Narkoba Makin Kreatif, Muncul ‘Halal’ di Tabung Whip Pink
Anggota Komisi III DPR lainnya, Abdullah, menambahkan bahwa jenis narkotika yang menyasar anak muda kini semakin beragam dan kreatif. Ia menyoroti kejanggalan pada tabung whip pink yang beredar, bahkan ada yang mencantumkan tulisan ‘Halal’.
“Tapi di luar itu jenis-jenis narkoba yang masuk itu lebih kreatif dan lebih bermacam-macam caranya, apalagi di whip pink itu di tabungnya ada tulisan ‘halal’,” ungkap Abdullah.
Abdullah menjelaskan bahwa whip pink sejatinya adalah gas untuk membuat kue atau dikenal sebagai gas tertawa, namun baru belakangan ini menjadi viral karena disalahgunakan.
“Baru kebongkar ternyata whip pink memang betul buat bikin kue, gas ketawalah, tapi baru viral sekarang,” tuturnya.
Klasifikasi Whip Pink dan Perbandingannya dengan ‘Ngelem’
Anggota Komisi III DPR RI, Rikwanto, mempertanyakan apakah whip pink dapat dikategorikan sebagai narkotika atau zat adiktif lainnya. Ia membandingkan fenomena ini dengan praktik ‘ngelem’ yang umum dilakukan oleh kalangan bawah karena harganya yang murah.

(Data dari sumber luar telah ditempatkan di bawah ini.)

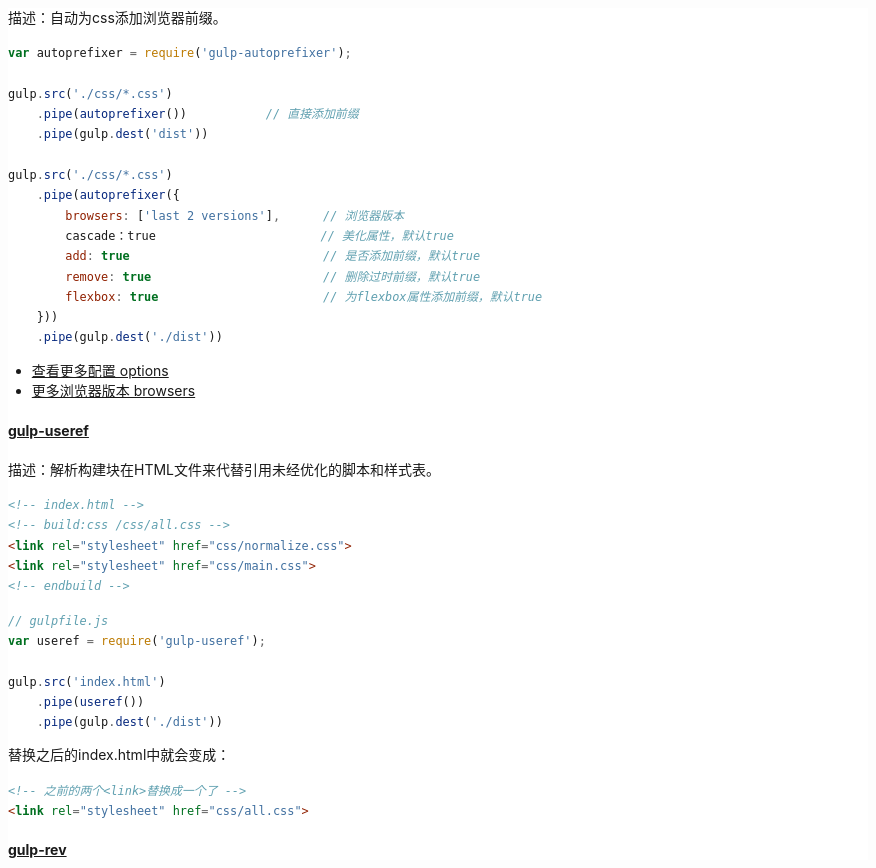 描述：自动为css添加浏览器前缀。

```javascript
var autoprefixer = require('gulp-autoprefixer');

gulp.src('./css/*.css')
    .pipe(autoprefixer())           // 直接添加前缀
    .pipe(gulp.dest('dist'))

gulp.src('./css/*.css')
    .pipe(autoprefixer({
        browsers: ['last 2 versions'],      // 浏览器版本
        cascade：true                       // 美化属性，默认true
        add: true                           // 是否添加前缀，默认true
        remove: true                        // 删除过时前缀，默认true
        flexbox: true                       // 为flexbox属性添加前缀，默认true
    }))
    .pipe(gulp.dest('./dist'))

```

- [查看更多配置 options](https://github.com/postcss/autoprefixer#options)
- [更多浏览器版本 browsers](https://github.com/ai/browserslist#queries)

#### [gulp-useref](https://www.npmjs.com/package/gulp-useref)

描述：解析构建块在HTML文件来代替引用未经优化的脚本和样式表。

```html
<!-- index.html -->
<!-- build:css /css/all.css -->
<link rel="stylesheet" href="css/normalize.css">
<link rel="stylesheet" href="css/main.css">
<!-- endbuild -->
```

```javascript
// gulpfile.js
var useref = require('gulp-useref');

gulp.src('index.html')
    .pipe(useref())
    .pipe(gulp.dest('./dist'))

```

替换之后的index.html中就会变成：

```html
<!-- 之前的两个<link>替换成一个了 -->
<link rel="stylesheet" href="css/all.css">
```

#### [gulp-rev](https://www.npmjs.com/package/gulp-rev)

“Ini tadi disampaikan juga ada whip pink ya sudah mulai in ini, gas N2O itu apakah sudah bisa dimasukkan ke narkotika, narkoba, atau tertentu atau disamakan isap Aibon aja seperti yang teler-teler di jalanan itu. kalau lem Aibon itu untuk kelas bawah karena murah harganya kalau whip pink untuk menengah atas karena harganya bisa naik,” jelas Rikwanto.
Rikwanto menambahkan bahwa penggunaan whip pink sudah mulai marak dan dianggap membahayakan. Ia mengkhawatirkan tren ini dapat menyebabkan efek ‘fly’ atau kehilangan kesadaran sementara untuk euforia sesaat.
“ini cukup membahayakan, jadi tren kemarin ada kasus mudah-mudahan bukan karena whip pink, tapi mulai menggejala whip pink digunakan sebagai alat untuk ‘fly’ supaya kehilangan sebentar dan euforia sementara,” ungkapnya.